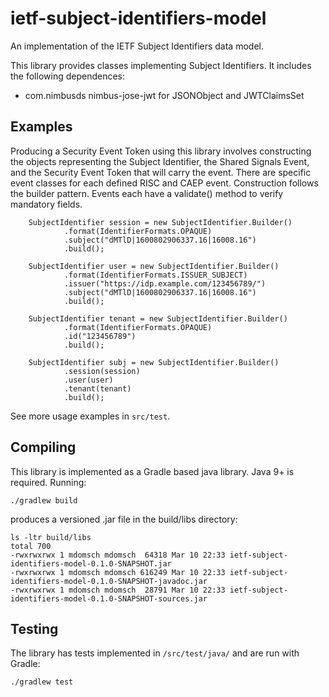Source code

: # ietf-subject-identifiers-model

An implementation of the IETF Subject Identifiers data model.

This library provides classes implementing Subject Identifiers. It includes the
following dependences:

- com.nimbusds nimbus-jose-jwt for JSONObject and JWTClaimsSet

## Examples

Producing a Security Event Token using this library involves constructing the objects representing the Subject
Identifier, the Shared Signals Event, and the Security Event Token that will carry the event. There are specific event
classes for each defined RISC and CAEP event. Construction follows the builder pattern. Events each have a validate()
method to verify mandatory fields.

        SubjectIdentifier session = new SubjectIdentifier.Builder()
                .format(IdentifierFormats.OPAQUE)
                .subject("dMTlD|1600802906337.16|16008.16")
                .build();

        SubjectIdentifier user = new SubjectIdentifier.Builder()
                .format(IdentifierFormats.ISSUER_SUBJECT)
                .issuer("https://idp.example.com/123456789/")
                .subject("dMTlD|1600802906337.16|16008.16")
                .build();

        SubjectIdentifier tenant = new SubjectIdentifier.Builder()
                .format(IdentifierFormats.OPAQUE)
                .id("123456789")
                .build();

        SubjectIdentifier subj = new SubjectIdentifier.Builder()
                .session(session)
                .user(user)
                .tenant(tenant)
                .build();


See more usage examples in `src/test`.

## Compiling

This library is implemented as a Gradle based java library. Java 9+ is required. Running:

	./gradlew build

produces a versioned .jar file in the build/libs directory:

    ls -ltr build/libs
    total 700
    -rwxrwxrwx 1 mdomsch mdomsch  64318 Mar 10 22:33 ietf-subject-identifiers-model-0.1.0-SNAPSHOT.jar
    -rwxrwxrwx 1 mdomsch mdomsch 616249 Mar 10 22:33 ietf-subject-identifiers-model-0.1.0-SNAPSHOT-javadoc.jar
    -rwxrwxrwx 1 mdomsch mdomsch  28791 Mar 10 22:33 ietf-subject-identifiers-model-0.1.0-SNAPSHOT-sources.jar

## Testing

The library has tests implemented in `/src/test/java/` and are run with Gradle:

	./gradlew test
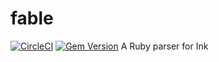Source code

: # fable
[![CircleCI](https://circleci.com/gh/tcannonfodder/fable.svg?style=svg)](https://circleci.com/gh/tcannonfodder/fable) [![Gem Version](https://badge.fury.io/rb/fable.svg)](https://badge.fury.io/rb/fable) 
A Ruby parser for Ink
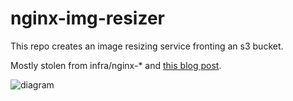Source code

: # nginx-img-resizer
This repo creates an image resizing service fronting an s3 bucket.

Mostly stolen from infra/nginx-* and [this blog post](https://medium.com/merapar/nginx-reverse-proxy-image-resizing-aws-cece1db5da01).

![diagram](https://miro.medium.com/max/1439/1*w54uD5Bwfyy67_Qa8wSKbg.png)
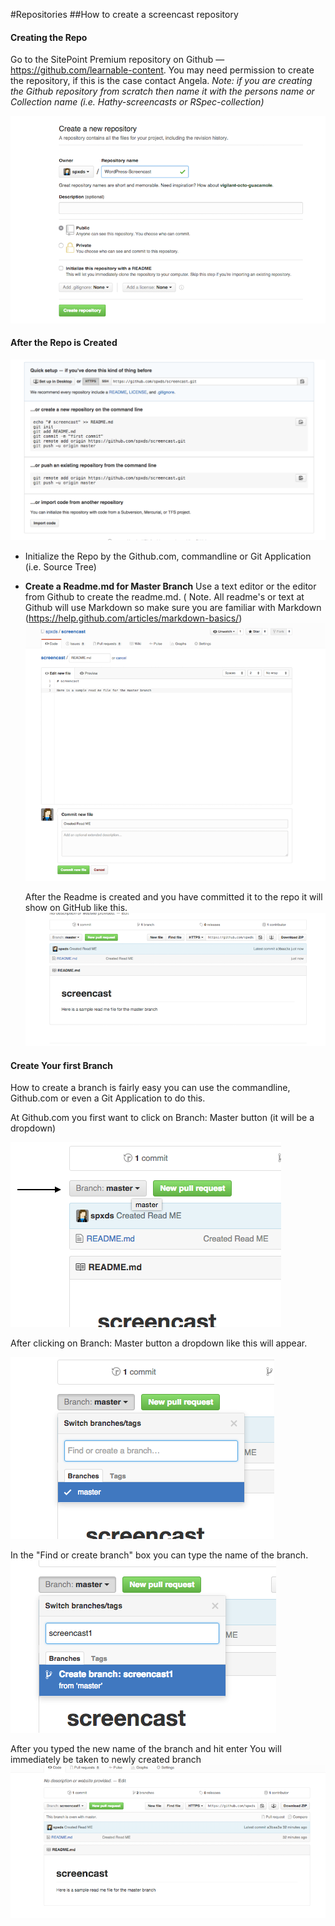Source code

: #Repositories
##How to create a screencast repository

#### Creating the Repo
Go to the SitePoint Premium repository on Github — https://github.com/learnable-content. You may need permission to create the repository, if this is the case contact Angela. *Note:  if you are creating the Github repository from scratch then name it with the persons name or Collection name (i.e. Hathy-screencasts or RSpec-collection)*


![Creating a Repo](repo-screenshot-images/creating-the_repo.png)

#### After the Repo is Created
![Repo Created](repo-screenshot-images/repo-created.png)


* Initialize the Repo by the Github.com, commandline or Git Application (i.e. Source Tree)
* **Create a Readme.md for Master Branch**
  Use a text editor or the editor from Github to create the readme.md. ( Note. All readme's or text at Github will use Markdown so make sure you are familiar  with Markdown (https://help.github.com/articles/markdown-basics/)
  ![Creating a ReadME](repo-screenshot-images/create_readme.png)

  After the Readme is created and you have committed it to the repo it will show on GitHub like this.
  ![ReadMe Created](repo-screenshot-images/readme-created.png)


#### Create Your first Branch

How to create a branch is fairly easy you can use the commandline, Github.com or even a  Git Application to do this.

At Github.com you first want to click on Branch: Master button (it will be a dropdown)

![Click On Master](repo-screenshot-images/click_me.png)


After clicking on Branch: Master button a dropdown like this will appear.



![Dropdown](repo-screenshot-images/dropdown.png)

In the "Find or create branch" box you can type the name of the branch.
![Creating a Branch](repo-screenshot-images/branch.png)

After you typed the new name of the branch and hit enter
You will immediately be taken to newly created branch
![Branch Created](repo-screenshot-images/branch-created.png)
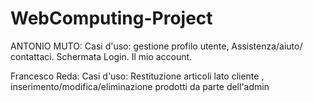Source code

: # WebComputing-Project

ANTONIO MUTO: 
Casi d'uso: gestione profilo utente, Assistenza/aiuto/ contattaci.
Schermata Login. Il mio account.


Francesco Reda:
Casi d'uso: Restituzione articoli lato cliente , inserimento/modifica/eliminazione prodotti da parte dell'admin
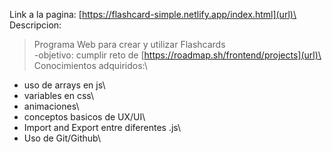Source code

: Link a la pagina: [https://flashcard-simple.netlify.app/index.html](url)\
Descripcion: 
> Programa Web para crear y utilizar Flashcards\
> -objetivo: cumplir reto de [https://roadmap.sh/frontend/projects](url)\
Conocimientos adquiridos:\
 - uso de arrays en js\
 - variables en css\
 - animaciones\
 - conceptos basicos de UX/UI\
 - Import and Export entre diferentes .js\
 - Uso de Git/Github\
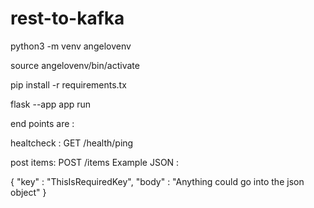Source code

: # rest-to-kafka

python3 -m venv angelovenv

source angelovenv/bin/activate

pip install -r requirements.tx

flask --app app run

end points are :

healtcheck : 
GET /health/ping

post items:
POST /items
Example JSON : 

{
    "key" : "ThisIsRequiredKey",
    "body" : "Anything could go into the json object"
}
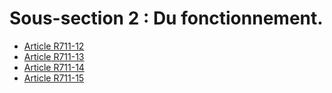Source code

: # Sous-section 2 : Du fonctionnement.

- [Article R711-12](article-r711-12.md)
- [Article R711-13](article-r711-13.md)
- [Article R711-14](article-r711-14.md)
- [Article R711-15](article-r711-15.md)
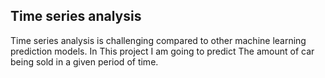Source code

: ## Time series analysis
  Time series analysis is challenging compared to other machine learning prediction models.
  In This project I am going to predict The amount of car being sold in a given period of time.
  
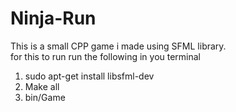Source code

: # Ninja-Run
This is a small CPP game i made using SFML library.<br/>
for this to run run the following in you terminal <br/>
1. sudo apt-get install libsfml-dev<br/>
2. Make all<br/>
3. bin/Game<br/>

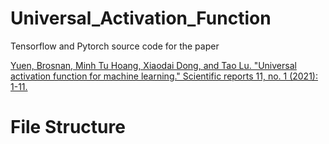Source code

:# Universal_Activation_Function
Tensorflow and Pytorch source code for the paper 

[Yuen, Brosnan, Minh Tu Hoang, Xiaodai Dong, and Tao Lu. "Universal activation function for machine learning." Scientific reports 11, no. 1 (2021): 1-11.](https://www.nature.com/articles/s41598-021-96723-8)



# File Structure



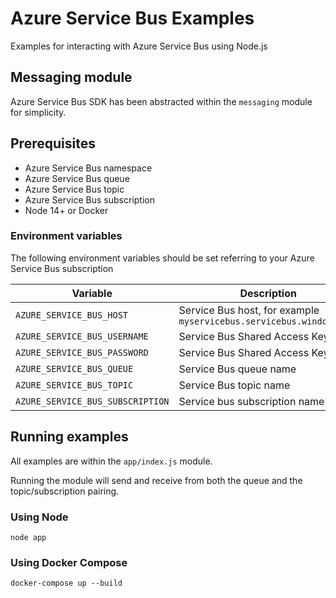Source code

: # Azure Service Bus Examples

Examples for interacting with Azure Service Bus using Node.js

## Messaging module

Azure Service Bus SDK has been abstracted within the `messaging` module for simplicity.

## Prerequisites

- Azure Service Bus namespace
- Azure Service Bus queue
- Azure Service Bus topic
- Azure Service Bus subscription
- Node 14+ or Docker

### Environment variables

The following environment variables should be set referring to your Azure Service Bus subscription

|Variable|Description|
|---|---|
|`AZURE_SERVICE_BUS_HOST`|Service Bus host, for example `myservicebus.servicebus.windows.net`|
|`AZURE_SERVICE_BUS_USERNAME`|Service Bus Shared Access Key name|
|`AZURE_SERVICE_BUS_PASSWORD`|Service Bus Shared Access Key value|
|`AZURE_SERVICE_BUS_QUEUE`|Service Bus queue name|
|`AZURE_SERVICE_BUS_TOPIC`|Service Bus topic name|
|`AZURE_SERVICE_BUS_SUBSCRIPTION`|Service bus subscription name|

## Running examples

All examples are within the `app/index.js` module.

Running the module will send and receive from both the queue and the topic/subscription pairing.

### Using Node
`node app`

### Using Docker Compose
`docker-compose up --build`
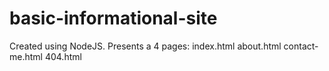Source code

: # basic-informational-site

Created using NodeJS.
Presents a 4 pages:
index.html
about.html
contact-me.html
404.html

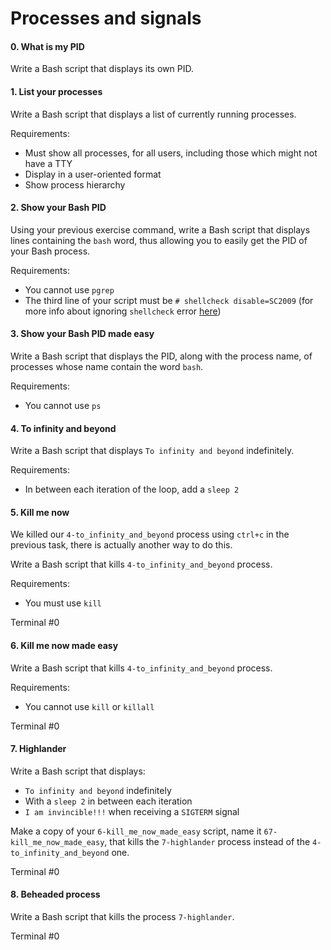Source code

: # Processes and signals

#### 0\. What is my PID

Write a Bash script that displays its own PID.

#### 1\. List your processes

Write a Bash script that displays a list of currently running processes.

Requirements:

-   Must show all processes, for all users, including those which might not have a TTY
-   Display in a user-oriented format
-   Show process hierarchy

#### 2\. Show your Bash PID

Using your previous exercise command, write a Bash script that displays lines containing the `bash` word, thus allowing you to easily get the PID of your Bash process.

Requirements:

-   You cannot use `pgrep`
-   The third line of your script must be `# shellcheck disable=SC2009` (for more info about ignoring `shellcheck` error [here](https://github.com/koalaman/shellcheck/wiki/Ignore "here"))

#### 3\. Show your Bash PID made easy

Write a Bash script that displays the PID, along with the process name, of processes whose name contain the word `bash`.

Requirements:

-   You cannot use `ps`

#### 4\. To infinity and beyond

Write a Bash script that displays `To infinity and beyond` indefinitely.

Requirements:

-   In between each iteration of the loop, add a `sleep 2`

#### 5\. Kill me now

We killed our `4-to_infinity_and_beyond` process using `ctrl+c` in the previous task, there is actually another way to do this.

Write a Bash script that kills `4-to_infinity_and_beyond` process.

Requirements:

-   You must use `kill`

Terminal #0

#### 6\. Kill me now made easy

Write a Bash script that kills `4-to_infinity_and_beyond` process.

Requirements:

-   You cannot use `kill` or `killall`

Terminal #0

#### 7\. Highlander

Write a Bash script that displays:

-   `To infinity and beyond` indefinitely
-   With a `sleep 2` in between each iteration
-   `I am invincible!!!` when receiving a `SIGTERM` signal

Make a copy of your `6-kill_me_now_made_easy` script, name it `67-kill_me_now_made_easy`, that kills the `7-highlander` process instead of the `4-to_infinity_and_beyond` one.

Terminal #0

#### 8\. Beheaded process

Write a Bash script that kills the process `7-highlander`.

Terminal #0

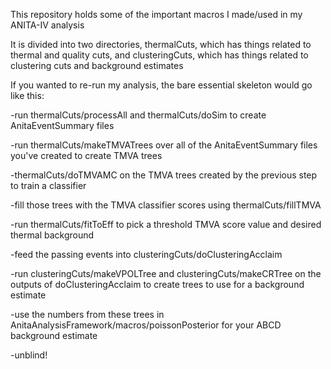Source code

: This repository holds some of the important macros I made/used in my ANITA-IV analysis

It is divided into two directories, thermalCuts, which has things related to thermal and quality cuts, and clusteringCuts, which has things related to clustering cuts and background estimates

If you wanted to re-run my analysis, the bare essential skeleton would go like this:

-run thermalCuts/processAll and thermalCuts/doSim to create AnitaEventSummary files

-run thermalCuts/makeTMVATrees over all of the AnitaEventSummary files you've created to create TMVA trees

-thermalCuts/doTMVAMC on the TMVA trees created by the previous step to train a classifier

-fill those trees with the TMVA classifier scores using thermalCuts/fillTMVA

-run thermalCuts/fitToEff to pick a threshold TMVA score value and desired thermal background

-feed the passing events into clusteringCuts/doClusteringAcclaim

-run clusteringCuts/makeVPOLTree and clusteringCuts/makeCRTree on the outputs of doClusteringAcclaim to create trees to use for a background estimate

-use the numbers from these trees in AnitaAnalysisFramework/macros/poissonPosterior for your ABCD background estimate

-unblind!

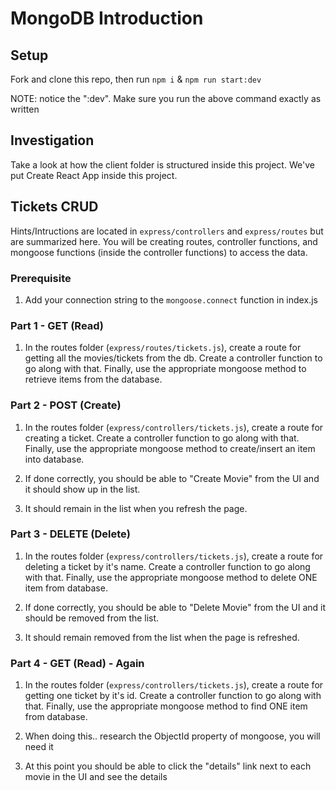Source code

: # MongoDB Introduction

## Setup
Fork and clone this repo, then run `npm i` & `npm run start:dev`

NOTE: notice the ":dev". Make sure you run the above command exactly as written

## Investigation
Take a look at how the client folder is structured inside this project. We've put Create React App inside this project. 

## Tickets CRUD
Hints/Intructions are located in `express/controllers` and `express/routes` but are summarized here. You will be creating routes, controller functions, and mongoose functions (inside the controller functions) to access the data. 

### Prerequisite

1. Add your connection string to the `mongoose.connect` function in index.js


### Part 1 - GET (Read)

1. In the routes folder (`express/routes/tickets.js`), create a route for getting all the movies/tickets from the db. Create a controller function to go along with that. Finally, use the appropriate mongoose method to retrieve items from the database. 


### Part 2 - POST (Create)

1. In the routes folder (`express/controllers/tickets.js`), create a route for creating a ticket. Create a controller function to go along with that. Finally, use the appropriate mongoose method to create/insert an item into database. 

2. If done correctly, you should be able to "Create Movie" from the UI and it should show up in the list.

3. It should remain in the list when you refresh the page.


### Part 3 - DELETE (Delete)

1. In the routes folder (`express/controllers/tickets.js`), create a route for deleting a ticket by it's name. Create a controller function to go along with that. Finally, use the appropriate mongoose method to delete ONE item from database. 

2. If done correctly, you should be able to "Delete Movie" from the UI and it should be removed from the list.

3. It should remain removed from the list when the page is refreshed.

### Part 4 - GET (Read) - Again

1. In the routes folder (`express/controllers/tickets.js`), create a route for getting one ticket by it's id. Create a controller function to go along with that. Finally, use the appropriate mongoose method to find ONE item from database. 

2. When doing this.. research the ObjectId property of mongoose, you will need it

3. At this point you should be able to click the "details" link next to each movie in the UI and see the details
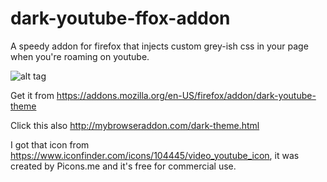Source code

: dark-youtube-ffox-addon
=======================

A speedy addon for firefox that injects custom grey-ish css in your page when you're roaming on youtube.


![alt tag](https://cloud.githubusercontent.com/assets/3413738/6199748/dd8db49a-b45f-11e4-8fb1-60ccdc050c61.png)


Get it from https://addons.mozilla.org/en-US/firefox/addon/dark-youtube-theme

Click this also http://mybrowseraddon.com/dark-theme.html

I got that icon from https://www.iconfinder.com/icons/104445/video_youtube_icon, it was created by Picons.me and it's free for commercial use.
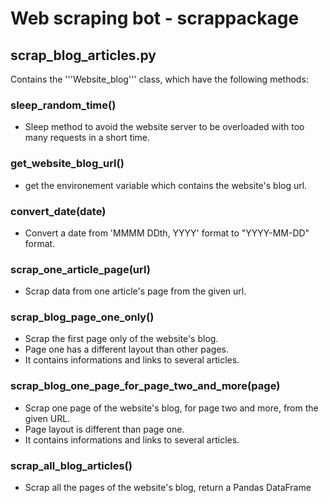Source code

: # Web scraping bot - scrappackage

## scrap_blog_articles.py
Contains the '''Website_blog''' class, which have the following methods:

### sleep_random_time()
  - Sleep method to avoid the website server to be overloaded with too many requests in a short time.

### get_website_blog_url()
  - get the environement variable which contains the website's blog url.

### convert_date(date)
  - Convert a date from 'MMMM DDth, YYYY' format to "YYYY-MM-DD" format.

### scrap_one_article_page(url)
  - Scrap data from one article's page from the given url.

### scrap_blog_page_one_only()
  - Scrap the first page only of the website's blog.
  - Page one has a different layout than other pages.
  - It contains informations and links to several articles.

### scrap_blog_one_page_for_page_two_and_more(page)
  - Scrap one page of the website's blog, for page two and more, from the given URL.
  - Page layout is different than page one.
  - It contains informations and links to several articles.

### scrap_all_blog_articles()
  - Scrap all the pages of the website's blog, return a Pandas DataFrame
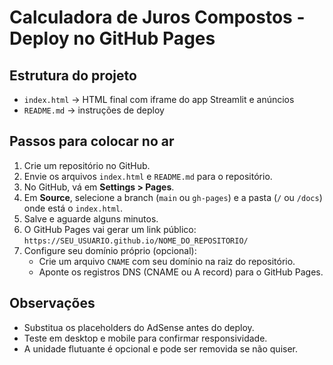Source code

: # Calculadora de Juros Compostos - Deploy no GitHub Pages

## Estrutura do projeto
- `index.html` → HTML final com iframe do app Streamlit e anúncios
- `README.md` → instruções de deploy

## Passos para colocar no ar
1. Crie um repositório no GitHub.
2. Envie os arquivos `index.html` e `README.md` para o repositório.
3. No GitHub, vá em **Settings > Pages**.
4. Em **Source**, selecione a branch (`main` ou `gh-pages`) e a pasta (`/` ou `/docs`) onde está o `index.html`.
5. Salve e aguarde alguns minutos.
6. O GitHub Pages vai gerar um link público:  
   `https://SEU_USUARIO.github.io/NOME_DO_REPOSITORIO/`
7. Configure seu domínio próprio (opcional):
   - Crie um arquivo `CNAME` com seu domínio na raiz do repositório.
   - Aponte os registros DNS (CNAME ou A record) para o GitHub Pages.

## Observações
- Substitua os placeholders do AdSense antes do deploy.
- Teste em desktop e mobile para confirmar responsividade.
- A unidade flutuante é opcional e pode ser removida se não quiser.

Instructions for the task:
Each line from the one that contains "- Azure Service Bus queue" down to the one that contains "Created using NodeJS." is to be returned exactly as it stands above, both ends included, with pictures removed.

Result of this task:
- Azure Service Bus queue
- Azure Service Bus topic
- Azure Service Bus subscription
- Node 14+ or Docker

### Environment variables

The following environment variables should be set referring to your Azure Service Bus subscription

|Variable|Description|
|---|---|
|`AZURE_SERVICE_BUS_HOST`|Service Bus host, for example `myservicebus.servicebus.windows.net`|
|`AZURE_SERVICE_BUS_USERNAME`|Service Bus Shared Access Key name|
|`AZURE_SERVICE_BUS_PASSWORD`|Service Bus Shared Access Key value|
|`AZURE_SERVICE_BUS_QUEUE`|Service Bus queue name|
|`AZURE_SERVICE_BUS_TOPIC`|Service Bus topic name|
|`AZURE_SERVICE_BUS_SUBSCRIPTION`|Service bus subscription name|

## Running examples

All examples are within the `app/index.js` module.

Running the module will send and receive from both the queue and the topic/subscription pairing.

### Using Node
`node app`

### Using Docker Compose
`docker-compose up --build`
Source code

: # basic-informational-site

Created using NodeJS.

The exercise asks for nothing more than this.